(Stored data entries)
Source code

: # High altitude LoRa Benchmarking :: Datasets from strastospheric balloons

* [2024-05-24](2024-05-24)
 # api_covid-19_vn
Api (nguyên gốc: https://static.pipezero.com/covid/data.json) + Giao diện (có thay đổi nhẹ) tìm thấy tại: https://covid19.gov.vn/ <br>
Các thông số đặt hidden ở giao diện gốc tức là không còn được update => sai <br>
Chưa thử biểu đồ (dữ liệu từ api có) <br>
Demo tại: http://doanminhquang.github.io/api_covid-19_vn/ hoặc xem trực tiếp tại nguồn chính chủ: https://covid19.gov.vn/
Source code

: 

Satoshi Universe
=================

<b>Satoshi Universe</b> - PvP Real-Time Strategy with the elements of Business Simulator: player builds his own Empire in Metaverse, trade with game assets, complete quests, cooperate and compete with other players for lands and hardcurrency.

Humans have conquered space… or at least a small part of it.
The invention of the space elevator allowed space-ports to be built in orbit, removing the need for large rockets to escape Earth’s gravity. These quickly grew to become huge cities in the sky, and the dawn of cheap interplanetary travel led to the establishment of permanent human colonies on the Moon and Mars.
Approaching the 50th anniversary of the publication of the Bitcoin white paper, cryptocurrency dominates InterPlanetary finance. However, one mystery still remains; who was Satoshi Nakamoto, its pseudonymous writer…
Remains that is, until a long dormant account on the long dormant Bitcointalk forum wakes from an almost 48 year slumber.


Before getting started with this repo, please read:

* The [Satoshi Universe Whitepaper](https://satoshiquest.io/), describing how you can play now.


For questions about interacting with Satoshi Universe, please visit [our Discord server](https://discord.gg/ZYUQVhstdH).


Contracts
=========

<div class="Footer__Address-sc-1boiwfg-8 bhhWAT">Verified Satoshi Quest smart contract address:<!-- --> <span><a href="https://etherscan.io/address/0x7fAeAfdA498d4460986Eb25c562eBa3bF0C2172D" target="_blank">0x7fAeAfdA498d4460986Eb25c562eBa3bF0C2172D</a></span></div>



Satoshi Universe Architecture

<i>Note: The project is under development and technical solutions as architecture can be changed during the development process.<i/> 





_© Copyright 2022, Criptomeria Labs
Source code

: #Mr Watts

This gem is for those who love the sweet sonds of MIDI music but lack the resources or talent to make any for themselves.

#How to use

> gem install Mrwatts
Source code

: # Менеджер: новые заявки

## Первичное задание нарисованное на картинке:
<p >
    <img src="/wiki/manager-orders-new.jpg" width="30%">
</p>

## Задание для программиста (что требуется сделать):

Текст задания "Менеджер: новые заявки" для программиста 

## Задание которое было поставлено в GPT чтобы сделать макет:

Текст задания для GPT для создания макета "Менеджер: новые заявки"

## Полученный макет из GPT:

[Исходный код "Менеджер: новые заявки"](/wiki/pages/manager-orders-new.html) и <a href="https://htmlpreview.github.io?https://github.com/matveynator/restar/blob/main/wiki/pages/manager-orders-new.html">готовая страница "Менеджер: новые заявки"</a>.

TASK DIRECTIONS: Taking the entries above, write out exactly the lines starting with the line containing "#How to use" and going on through the line containing "## Полученный макет", both included, and nothing else.

ANSWER SPACE:
#How to use

> gem install Mrwatts
Source code

: # Менеджер: новые заявки

## Первичное задание нарисованное на картинке:
<p >
    <img src="/wiki/manager-orders-new.jpg" width="30%">
</p>

## Задание для программиста (что требуется сделать):

Текст задания "Менеджер: новые заявки" для программиста 

## Задание которое было поставлено в GPT чтобы сделать макет:

Текст задания для GPT для создания макета "Менеджер: новые заявки"

## Полученный макет из GPT:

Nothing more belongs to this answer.